Then there was the time Madeline got serious about her responsibility to ensure that her growing children experienced the wide range of world cinema, and not simply the mainstream American extravaganzas that they all loved. Where to start, she thought. Something with a simple story, little dialogue, stunning visuals, and the far slower, languid pace that characterized films from nearly every other country. Got it, she thought, remembering a film she had seen in college: Nicholas Roeg’s “Walkabout.” Somehow, in her memory, the movie had metamorphosed into a lovely, mysterious trek through the outback where two lost children follow a young Aboriginal boy back to home and safety. She would never forget the expression on both John’s and Kate’s faces when they turned to her, five minutes into the film, their mouths slightly open, their faces pale and clearly questioning her sanity. Madeline’s rosy memory had completely erased the part where the dad drives the children into the outback, kicks them out of the car, attempts to shoot them, then proceeds to douse the car with gasoline and set it ablaze before shooting himself. While they watch.

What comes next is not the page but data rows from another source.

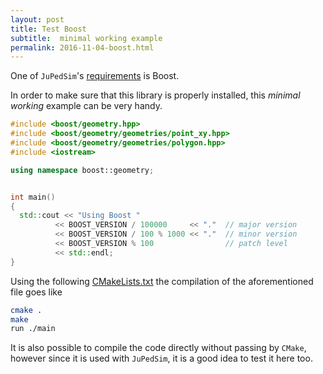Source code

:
 ```yaml
---
layout: post
title: Test Boost
subtitle:  minimal working example
permalink: 2016-11-04-boost.html
---
```



One of  `JuPedSim`'s [requirements](2016-11-03-requirements.html) is Boost. 

In order to make sure that this library is properly installed,  this *minimal working* example can be very handy.

```c++
#include <boost/geometry.hpp>
#include <boost/geometry/geometries/point_xy.hpp>
#include <boost/geometry/geometries/polygon.hpp>
#include <iostream>

using namespace boost::geometry;


int main()
{
  std::cout << "Using Boost "
          << BOOST_VERSION / 100000     << "."  // major version
          << BOOST_VERSION / 100 % 1000 << "."  // minor version
          << BOOST_VERSION % 100                // patch level
          << std::endl;
}
```

Using the following [CMakeLists.txt](https://gitlab.version.fz-juelich.de/jupedsim/jpscore/snippets/8) 
the compilation of the aforementioned file goes like

```bash
cmake .
make
run ./main
```

It is also possible to compile the code directly without passing by `CMake`, however since it is used with `JuPedSim`, it is a 
good idea to test it here too. 



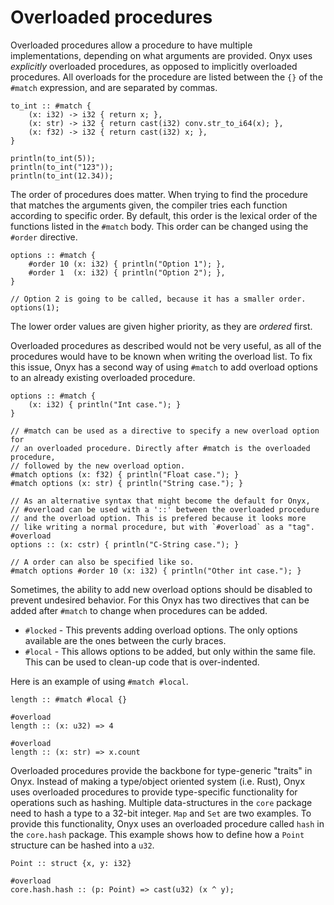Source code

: # Overloaded procedures
Overloaded procedures allow a procedure to have multiple implementations, depending on what arguments are provided. Onyx uses *explicitly* overloaded procedures, as opposed to implicitly overloaded procedures. All overloads for the procedure are listed between the `{}` of the `#match` expression, and are separated by commas.
```onyx
to_int :: #match {
    (x: i32) -> i32 { return x; },
    (x: str) -> i32 { return cast(i32) conv.str_to_i64(x); },
    (x: f32) -> i32 { return cast(i32) x; },
}

println(to_int(5));
println(to_int("123"));
println(to_int(12.34));
```

The order of procedures does matter.  When trying to find the procedure that matches the arguments given, the compiler tries each function according to specific order. By default, this order is the lexical order of the functions listed in the `#match` body. This order can be changed using the `#order` directive.
```onyx
options :: #match {
    #order 10 (x: i32) { println("Option 1"); },
    #order 1  (x: i32) { println("Option 2"); },
}

// Option 2 is going to be called, because it has a smaller order.
options(1);
```
The lower order values are given higher priority, as they are *ordered* first.

Overloaded procedures as described would not be very useful, as all of the procedures would have to be known when writing the overload list. To fix this issue, Onyx has a second way of using `#match` to add overload options to an already existing overloaded procedure.
```onyx
options :: #match {
    (x: i32) { println("Int case."); }
}

// #match can be used as a directive to specify a new overload option for
// an overloaded procedure. Directly after #match is the overloaded procedure,
// followed by the new overload option.
#match options (x: f32) { println("Float case."); }
#match options (x: str) { println("String case."); }

// As an alternative syntax that might become the default for Onyx,
// #overload can be used with a '::' between the overloaded procedure
// and the overload option. This is prefered because it looks more
// like writing a normal procedure, but with `#overload` as a "tag".
#overload
options :: (x: cstr) { println("C-String case."); }

// A order can also be specified like so.
#match options #order 10 (x: i32) { println("Other int case."); }
```

Sometimes, the ability to add new overload options should be disabled to prevent undesired behavior. For this Onyx has two directives that can be added after `#match` to change when procedures can be added.
- `#locked` - This prevents adding overload options. The only options available are the ones between the curly braces.
- `#local` - This allows options to be added, but only within the same file. This can be used to clean-up code that is over-indented.

Here is an example of using `#match #local`.
```onyx
length :: #match #local {}

#overload
length :: (x: u32) => 4

#overload
length :: (x: str) => x.count
```


Overloaded procedures provide the backbone for type-generic "traits" in Onyx. Instead of making a type/object oriented system (i.e. Rust), Onyx uses overloaded procedures to provide type-specific functionality for operations such as hashing. Multiple data-structures in the `core` package need to hash a type to a 32-bit integer. `Map` and `Set` are two examples. To provide this functionality, Onyx uses an overloaded procedure called `hash` in the `core.hash` package. This example shows how to define how a `Point` structure can be hashed into a `u32`.
```onyx
Point :: struct {x, y: i32}

#overload
core.hash.hash :: (p: Point) => cast(u32) (x ^ y);
```
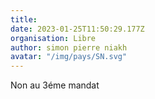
 ```yaml
---
title: 
date: 2023-01-25T11:50:29.177Z
organisation: Libre 
author: simon pierre niakh
avatar: "/img/pays/SN.svg"
---
```


Non au 3éme mandat 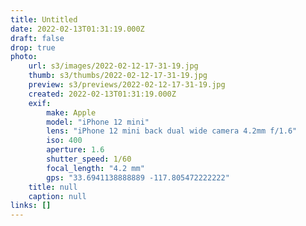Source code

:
 ```yaml
---
title: Untitled
date: 2022-02-13T01:31:19.000Z
draft: false
drop: true
photo:
    url: s3/images/2022-02-12-17-31-19.jpg
    thumb: s3/thumbs/2022-02-12-17-31-19.jpg
    preview: s3/previews/2022-02-12-17-31-19.jpg
    created: 2022-02-13T01:31:19.000Z
    exif:
        make: Apple
        model: "iPhone 12 mini"
        lens: "iPhone 12 mini back dual wide camera 4.2mm f/1.6"
        iso: 400
        aperture: 1.6
        shutter_speed: 1/60
        focal_length: "4.2 mm"
        gps: "33.6941138888889 -117.805472222222"
    title: null
    caption: null
links: []
---
```

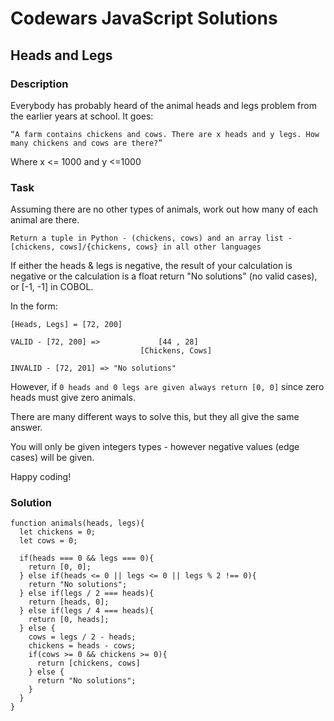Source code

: # Codewars JavaScript Solutions

## Heads and Legs

### Description

Everybody has probably heard of the animal heads and legs problem from the earlier years at school. It goes:

`“A farm contains chickens and cows. There are x heads and y legs. How many chickens and cows are there?”`

Where x <= 1000 and y <=1000

### Task

Assuming there are no other types of animals, work out how many of each animal are there.

`Return a tuple in Python - (chickens, cows) and an array list - [chickens, cows]/{chickens, cows} in all other languages`

If either the heads & legs is negative, the result of your calculation is negative or the calculation is a float return "No solutions" (no valid cases), or [-1, -1] in COBOL.

In the form:

```
[Heads, Legs] = [72, 200]

VALID - [72, 200] =>             [44 , 28]
                             [Chickens, Cows]

INVALID - [72, 201] => "No solutions"
```

However, if `0 heads and 0 legs are given always return [0, 0]` since zero heads must give zero animals.

There are many different ways to solve this, but they all give the same answer.

You will only be given integers types - however negative values (edge cases) will be given.

Happy coding!

### Solution

```
function animals(heads, legs){
  let chickens = 0;
  let cows = 0;

  if(heads === 0 && legs === 0){
    return [0, 0];
  } else if(heads <= 0 || legs <= 0 || legs % 2 !== 0){
    return "No solutions";
  } else if(legs / 2 === heads){
    return [heads, 0];
  } else if(legs / 4 === heads){
    return [0, heads];
  } else {
    cows = legs / 2 - heads;
    chickens = heads - cows;
    if(cows >= 0 && chickens >= 0){
      return [chickens, cows]
    } else {
      return "No solutions";
    }
  }
}
```
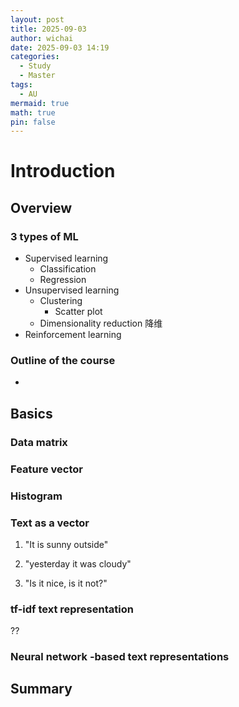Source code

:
 ```yaml
---
layout: post
title: 2025-09-03
author: wichai
date: 2025-09-03 14:19
categories:
  - Study
  - Master
tags:
  - AU
mermaid: true
math: true
pin: false
---
```

# Introduction



## Overview

### 3 types of ML
- Supervised learning 
	- Classification
	- Regression
- Unsupervised learning
	- Clustering 
		- Scatter plot
	- Dimensionality reduction 降维
- Reinforcement learning

### Outline of the course
- 


## Basics

### Data matrix


### Feature vector

### Histogram

### Text as a vector

1. "It is sunny outside"
2. "yesterday it was cloudy"

3. "Is it nice, is it not?"


### tf-idf text representation
??


### Neural network -based text representations




## Summary
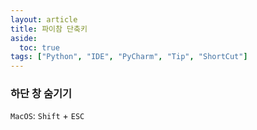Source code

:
 ```yaml
---
layout: article
title: 파이참 단축키
aside:
  toc: true
tags: ["Python", "IDE", "PyCharm", "Tip", "ShortCut"]
---
```


### 하단 창 숨기기
`MacOS`: `Shift` + `ESC`



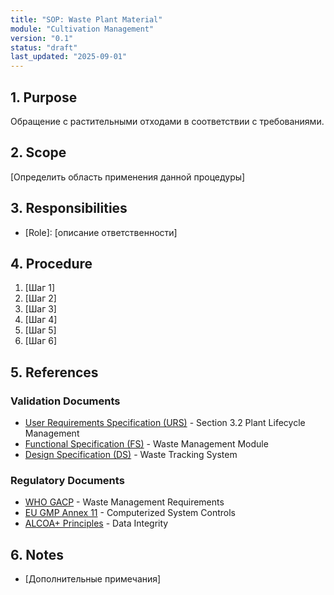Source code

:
 ```yaml
---
title: "SOP: Waste Plant Material"
module: "Cultivation Management"
version: "0.1"
status: "draft"
last_updated: "2025-09-01"
---
```


## 1. Purpose

Обращение с растительными отходами в соответствии с требованиями.

## 2. Scope

[Определить область применения данной процедуры]

## 3. Responsibilities

- [Role]: [описание ответственности]

## 4. Procedure

1. [Шаг 1]
2. [Шаг 2]
3. [Шаг 3]
4. [Шаг 4]
5. [Шаг 5]
6. [Шаг 6]

## 5. References

### Validation Documents

- [User Requirements Specification (URS)](../validation/URS.md) - Section 3.2 Plant Lifecycle Management
- [Functional Specification (FS)](../validation/FS.md) - Waste Management Module
- [Design Specification (DS)](../validation/DS.md) - Waste Tracking System

### Regulatory Documents

- [WHO GACP](../compliance/WHO_GACP.md) - Waste Management Requirements
- [EU GMP Annex 11](../compliance/EU_GMP_Annex11.md) - Computerized System Controls
- [ALCOA+ Principles](../compliance/ALCOA+.md) - Data Integrity

## 6. Notes

- [Дополнительные примечания]
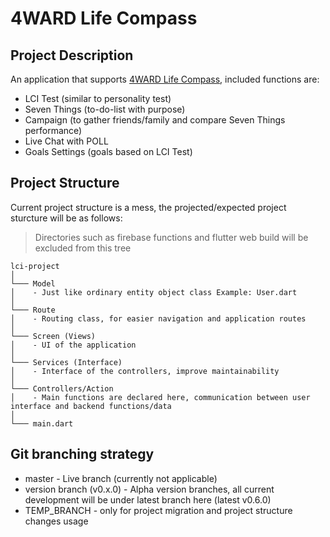 # 4WARD Life Compass

## Project Description
An application that supports [4WARD Life Compass](https://4wardlc.com/), included functions are:
- LCI Test (similar to personality test)
- Seven Things (to-do-list with purpose)
- Campaign (to gather friends/family and compare Seven Things performance)
- Live Chat with POLL
- Goals Settings (goals based on LCI Test)

## Project Structure
Current project structure is a mess, the projected/expected project sturcture will be as follows:
>Directories such as firebase functions and flutter web build will be excluded from this tree
```
lci-project
│
└─── Model
│    - Just like ordinary entity object class Example: User.dart
│
└─── Route
│    - Routing class, for easier navigation and application routes
│
└─── Screen (Views)
│    - UI of the application
│
└─── Services (Interface)
│    - Interface of the controllers, improve maintainability
│
└─── Controllers/Action
│    - Main functions are declared here, communication between user interface and backend functions/data
│
└─── main.dart
```

## Git branching strategy
- master - Live branch (currently not applicable)
- version branch (v0.x.0) - Alpha version branches, all current development will be under latest branch here (latest v0.6.0)
- TEMP_BRANCH - only for project migration and project structure changes usage
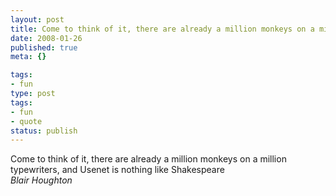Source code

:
 ```yaml
---
layout: post
title: Come to think of it, there are already a million monkeys on a million typewriters, and Usenet is nothing like Shakespeare
date: 2008-01-26
published: true
meta: {}

tags:
- fun
type: post
tags:
- fun
- quote
status: publish
---
```

Come to think of it, there are already a million monkeys on a million typewriters, and Usenet is nothing like Shakespeare<br />_Blair Houghton_
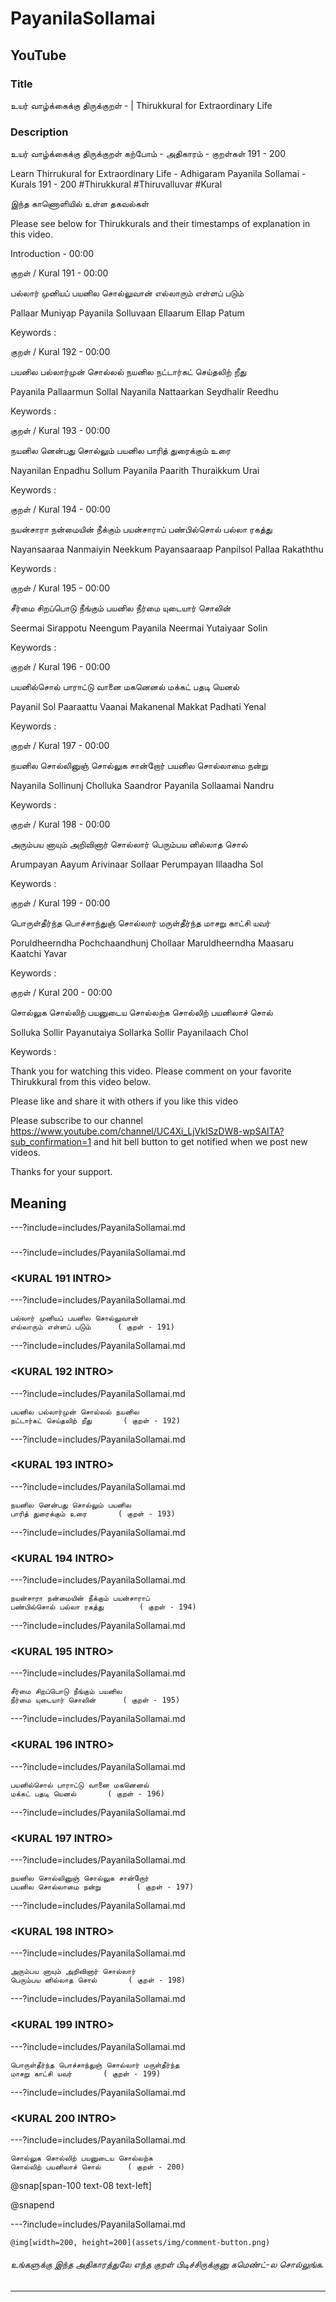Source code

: # PayanilaSollamai 

## YouTube 


### Title 


உயர் வாழ்க்கைக்கு திருக்குறள் - <ADHIGARAM> | Thirukkural for Extraordinary Life  


### Description 


உயர் வாழ்க்கைக்கு திருக்குறள் கற்போம் - அதிகாரம் <ADHIGARAM> - குறள்கள் 191 - 200  


Learn Thirrukural for Extraordinary Life - Adhigaram Payanila Sollamai - Kurals 191 - 200 #Thirukkural #Thiruvalluvar #Kural  


இந்த காணொளியில் உள்ள தகவல்கள் 


<THUMBNAIL POINTS> 


Please see below for Thirukkurals  and their timestamps of explanation in this video. 


Introduction - 00:00 


குறள் / Kural 191 - 00:00 

பல்லார் முனியப் பயனில சொல்லுவான்
எல்லாரும் எள்ளப் படும்		

Pallaar Muniyap  Payanila  Solluvaan
Ellaarum  Ellap  Patum 		

Keywords : 

குறள் / Kural 192 - 00:00 

பயனில பல்லார்முன் சொல்லல் நயனில
நட்டார்கட் செய்தலிற் றீது		

Payanila Pallaarmun  Sollal  Nayanila
Nattaarkan  Seydhalir  Reedhu 		

Keywords : 

குறள் / Kural 193 - 00:00 

நயனில னென்பது சொல்லும் பயனில
பாரித் துரைக்கும் உரை		

Nayanilan Enpadhu  Sollum  Payanila
Paarith  Thuraikkum  Urai 		

Keywords : 

குறள் / Kural 194 - 00:00 

நயன்சாரா நன்மையின் நீக்கும் பயன்சாராப்
பண்பில்சொல் பல்லா ரகத்து		

Nayansaaraa Nanmaiyin  Neekkum  Payansaaraap
Panpilsol  Pallaa  Rakaththu 		

Keywords : 

குறள் / Kural 195 - 00:00 

சீர்மை சிறப்பொடு நீங்கும் பயனில
நீர்மை யுடையார் சொலின்		

Seermai Sirappotu  Neengum  Payanila
Neermai  Yutaiyaar  Solin 		

Keywords : 

குறள் / Kural 196 - 00:00 

பயனில்சொல் பாராட்டு வானை மகனெனல்
மக்கட் பதடி யெனல்		

Payanil Sol  Paaraattu  Vaanai  Makanenal
Makkat  Padhati  Yenal 		

Keywords : 

குறள் / Kural 197 - 00:00 

நயனில சொல்லினுஞ் சொல்லுக சான்றோர்
பயனில சொல்லாமை நன்று		

Nayanila Sollinunj  Cholluka  Saandror
Payanila  Sollaamai  Nandru 		

Keywords : 

குறள் / Kural 198 - 00:00 

அரும்பய னாயும் அறிவினார் சொல்லார்
பெரும்பய னில்லாத சொல்		

Arumpayan Aayum  Arivinaar  Sollaar
Perumpayan  Illaadha  Sol 		

Keywords : 

குறள் / Kural 199 - 00:00 

பொருள்தீர்ந்த பொச்சாந்துஞ் சொல்லார் மருள்தீர்ந்த
மாசறு காட்சி யவர்		

Poruldheerndha Pochchaandhunj  Chollaar  Maruldheerndha
Maasaru  Kaatchi  Yavar 		

Keywords : 

குறள் / Kural 200 - 00:00 

சொல்லுக சொல்லிற் பயனுடைய சொல்லற்க
சொல்லிற் பயனிலாச் சொல்		

Solluka Sollir  Payanutaiya  Sollarka
Sollir  Payanilaach  Chol 		

Keywords : 



Thank you for watching this video. Please comment on your favorite Thirukkural from this video below. 


Please like and share it with others if you like this video 


Please subscribe to our channel https://www.youtube.com/channel/UC4Xi_LjVkISzDW8-wpSAITA?sub_confirmation=1 and hit bell button to get notified when we post new videos. 


Thanks for your support. 


## Meaning 

---?include=includes/PayanilaSollamai.md 

### <ADHIGHARAM INTRO> 

---?include=includes/PayanilaSollamai.md 

### <KURAL 191 INTRO> 

---?include=includes/PayanilaSollamai.md 

```
பல்லார் முனியப் பயனில சொல்லுவான்
எல்லாரும் எள்ளப் படும்		( குறள் - 191)
```
---?include=includes/PayanilaSollamai.md 

### <KURAL 192 INTRO> 

---?include=includes/PayanilaSollamai.md 

```
பயனில பல்லார்முன் சொல்லல் நயனில
நட்டார்கட் செய்தலிற் றீது		( குறள் - 192)
```
---?include=includes/PayanilaSollamai.md 

### <KURAL 193 INTRO> 

---?include=includes/PayanilaSollamai.md 

```
நயனில னென்பது சொல்லும் பயனில
பாரித் துரைக்கும் உரை		( குறள் - 193)
```
---?include=includes/PayanilaSollamai.md 

### <KURAL 194 INTRO> 

---?include=includes/PayanilaSollamai.md 

```
நயன்சாரா நன்மையின் நீக்கும் பயன்சாராப்
பண்பில்சொல் பல்லா ரகத்து		( குறள் - 194)
```
---?include=includes/PayanilaSollamai.md 

### <KURAL 195 INTRO> 

---?include=includes/PayanilaSollamai.md 

```
சீர்மை சிறப்பொடு நீங்கும் பயனில
நீர்மை யுடையார் சொலின்		( குறள் - 195)
```
---?include=includes/PayanilaSollamai.md 

### <KURAL 196 INTRO> 

---?include=includes/PayanilaSollamai.md 

```
பயனில்சொல் பாராட்டு வானை மகனெனல்
மக்கட் பதடி யெனல்		( குறள் - 196)
```
---?include=includes/PayanilaSollamai.md 

### <KURAL 197 INTRO> 

---?include=includes/PayanilaSollamai.md 

```
நயனில சொல்லினுஞ் சொல்லுக சான்றோர்
பயனில சொல்லாமை நன்று		( குறள் - 197)
```
---?include=includes/PayanilaSollamai.md 

### <KURAL 198 INTRO> 

---?include=includes/PayanilaSollamai.md 

```
அரும்பய னாயும் அறிவினார் சொல்லார்
பெரும்பய னில்லாத சொல்		( குறள் - 198)
```
---?include=includes/PayanilaSollamai.md 

### <KURAL 199 INTRO> 

---?include=includes/PayanilaSollamai.md 

```
பொருள்தீர்ந்த பொச்சாந்துஞ் சொல்லார் மருள்தீர்ந்த
மாசறு காட்சி யவர்		( குறள் - 199)
```
---?include=includes/PayanilaSollamai.md 

### <KURAL 200 INTRO> 

---?include=includes/PayanilaSollamai.md 

```
சொல்லுக சொல்லிற் பயனுடைய சொல்லற்க
சொல்லிற் பயனிலாச் சொல்		( குறள் - 200)
```
@snap[span-100 text-08 text-left]
<div class="conclusion" >
<CONCLUSION>

</div>

@snapend


---?include=includes/PayanilaSollamai.md 


`@img[width=200, height=200](assets/img/comment-button.png)` 


###### உங்களுக்கு இந்த அதிகாரத்துலே எந்த குறள் பிடிச்சிருக்குனு கமெண்ட்-ல சொல்லுங்க. 


--- 


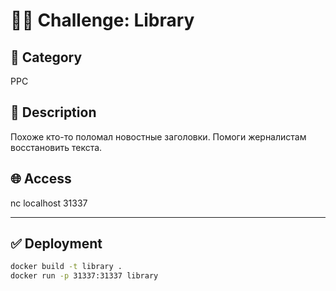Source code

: # 🕵️‍♂️ Challenge: Library

## 📂 Category
PPC

## 🧠 Description
Похоже кто-то поломал новостные заголовки.
Помоги жерналистам восстановить текста.

## 🌐 Access
nc localhost 31337

---
## ✅ Deployment

```bash
docker build -t library .
docker run -p 31337:31337 library
```
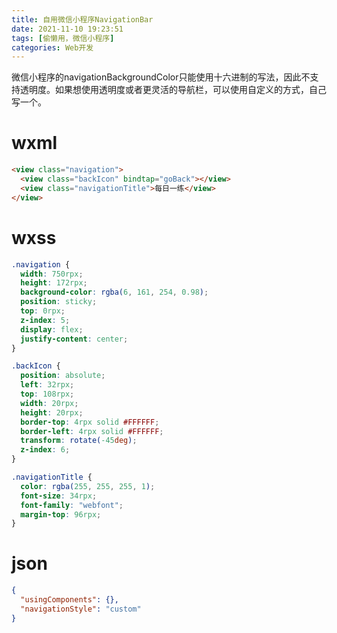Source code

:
```yaml
---
title: 自用微信小程序NavigationBar
date: 2021-11-10 19:23:51
tags: [偷懒用，微信小程序]
categories: Web开发
---
```


微信小程序的navigationBackgroundColor只能使用十六进制的写法，因此不支持透明度。如果想使用透明度或者更灵活的导航栏，可以使用自定义的方式，自己写一个。

# wxml

```html
<view class="navigation">
  <view class="backIcon" bindtap="goBack"></view>
  <view class="navigationTitle">每日一练</view>
</view>
```

# wxss

```css
.navigation {
  width: 750rpx;
  height: 172rpx;
  background-color: rgba(6, 161, 254, 0.98);
  position: sticky;
  top: 0rpx;
  z-index: 5;
  display: flex;
  justify-content: center;
}

.backIcon {
  position: absolute;
  left: 32rpx;
  top: 108rpx;
  width: 20rpx;
  height: 20rpx;
  border-top: 4rpx solid #FFFFFF;
  border-left: 4rpx solid #FFFFFF;
  transform: rotate(-45deg);
  z-index: 6;
}

.navigationTitle {
  color: rgba(255, 255, 255, 1);
  font-size: 34rpx;
  font-family: "webfont";
  margin-top: 96rpx;
}
```

# json

```json
{
  "usingComponents": {},
  "navigationStyle": "custom"
}
```

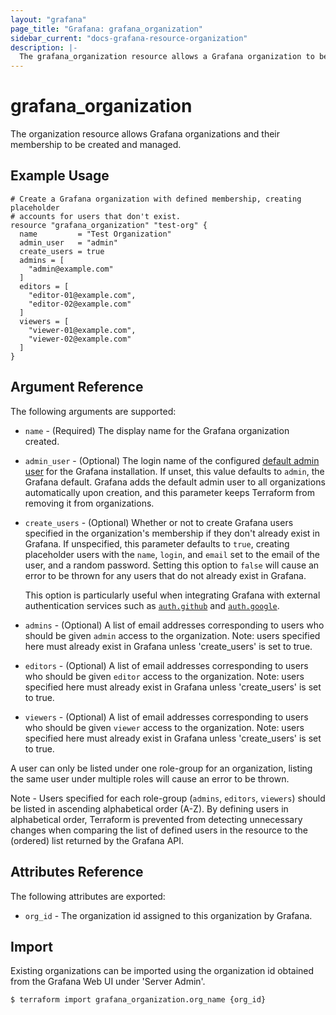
 ```yaml
---
layout: "grafana"
page_title: "Grafana: grafana_organization"
sidebar_current: "docs-grafana-resource-organization"
description: |-
  The grafana_organization resource allows a Grafana organization to be created.
---
```


# grafana\_organization

The organization resource allows Grafana organizations and their membership to
be created and managed.

## Example Usage

```hcl
# Create a Grafana organization with defined membership, creating placeholder
# accounts for users that don't exist.
resource "grafana_organization" "test-org" {
  name         = "Test Organization"
  admin_user   = "admin"
  create_users = true
  admins = [
    "admin@example.com"
  ]
  editors = [
    "editor-01@example.com",
    "editor-02@example.com"
  ]
  viewers = [
    "viewer-01@example.com",
    "viewer-02@example.com"
  ]
}
```


## Argument Reference

The following arguments are supported:

* `name` - (Required) The display name for the Grafana organization created.

* `admin_user` - (Optional) The login name of the configured
  [default admin user](http://docs.grafana.org/installation/configuration/#admin-user)
  for the Grafana installation. If unset, this value defaults to `admin`, the
  Grafana default. Grafana adds the default admin user to all organizations
  automatically upon creation, and this parameter keeps Terraform from removing
  it from organizations.

* `create_users` - (Optional) Whether or not to create Grafana users specified
  in the organization's membership if they don't already exist in Grafana. If
  unspecified, this parameter defaults to `true`, creating placeholder users
  with the `name`, `login`, and `email` set to the email of the user, and a
  random password. Setting this option to `false` will cause an error to be
  thrown for any users that do not already exist in Grafana.

  This option is particularly useful when integrating Grafana with external
  authentication services such as
  [`auth.github`](http://docs.grafana.org/installation/configuration/#auth-github)
  and
  [`auth.google`](http://docs.grafana.org/installation/configuration/#auth-google).

* `admins` - (Optional) A list of email addresses corresponding to users who
  should be given `admin` access to the organization. Note: users specified
  here must already exist in Grafana unless 'create_users' is set to true.

* `editors` - (Optional) A list of email addresses corresponding to users who
  should be given `editor` access to the organization. Note: users specified
  here must already exist in Grafana unless 'create_users' is set to true.

* `viewers` - (Optional) A list of email addresses corresponding to users who
  should be given `viewer` access to the organization. Note: users specified
  here must already exist in Grafana unless 'create_users' is set to true.

A user can only be listed under one role-group for an organization, listing the
same user under multiple roles will cause an error to be thrown.

Note - Users specified for each role-group (`admins`, `editors`, `viewers`)
should be listed in ascending alphabetical order (A-Z). By defining users in
alphabetical order, Terraform is prevented from detecting unnecessary changes
when comparing the list of defined users in the resource to the (ordered) list
returned by the Grafana API.

## Attributes Reference

The following attributes are exported:

* `org_id` - The organization id assigned to this organization by Grafana.

## Import

Existing organizations can be imported using the organization id obtained from
the Grafana Web UI under 'Server Admin'.

```
$ terraform import grafana_organization.org_name {org_id}
```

So there was much precedent for Madeline remembering, at least at first, a happy scene where Savannah tickled Dylan’s newborn cheeks with the turkey feather while cooing and giggling at her baby boy. But with the laundry away and Dan’s quickly-scribbled note in her hand, Madeline picked up the turkey feather from the sofa cushion and remembered the rest.

“He’s wonderful, Savannah. Completely wonderful,” Madeline said. Dylan followed the sound of Madeline’s voice with his eyes, and smiled.

“Yeah…” Savannah said.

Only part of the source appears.